===== RECORDED INFORMATION =====

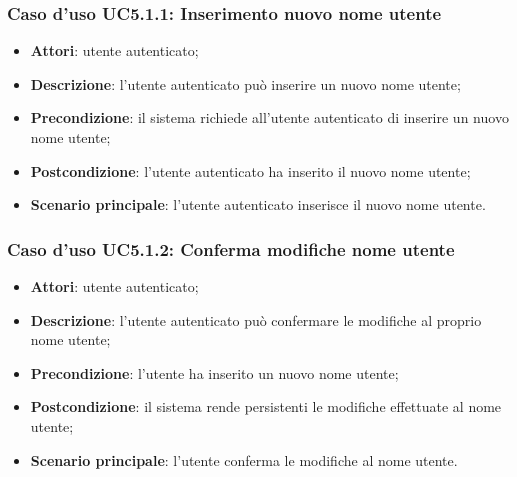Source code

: \subsubsection{Caso d'uso UC5.1.1: Inserimento nuovo nome utente}

\begin{itemize}
	\item \textbf{Attori}: utente autenticato;
	\item \textbf{Descrizione}: l'utente autenticato può inserire un nuovo nome utente;
	\item \textbf{Precondizione}: il sistema richiede all'utente autenticato di inserire un nuovo nome utente;
	\item \textbf{Postcondizione}: l'utente autenticato ha inserito il nuovo nome utente;
	\item \textbf{Scenario principale}: l'utente autenticato inserisce il nuovo nome utente.
\end{itemize}

\subsubsection{Caso d'uso UC5.1.2: Conferma modifiche nome utente}

\begin{itemize}
	\item \textbf{Attori}: utente autenticato;
	\item \textbf{Descrizione}: l'utente autenticato può confermare le modifiche al proprio nome utente;
	\item \textbf{Precondizione}: l'utente ha inserito un nuovo nome utente;
	\item \textbf{Postcondizione}: il sistema rende persistenti le modifiche effettuate al nome utente;
	\item \textbf{Scenario principale}: l'utente conferma le modifiche al nome utente.
\end{itemize}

=====

§ **PROBLEM TO SOLVE**
Work through the data and report how many of its lines hold the word "Caso", giving only the figure.

§ **EXERCISE SOLUTION**
2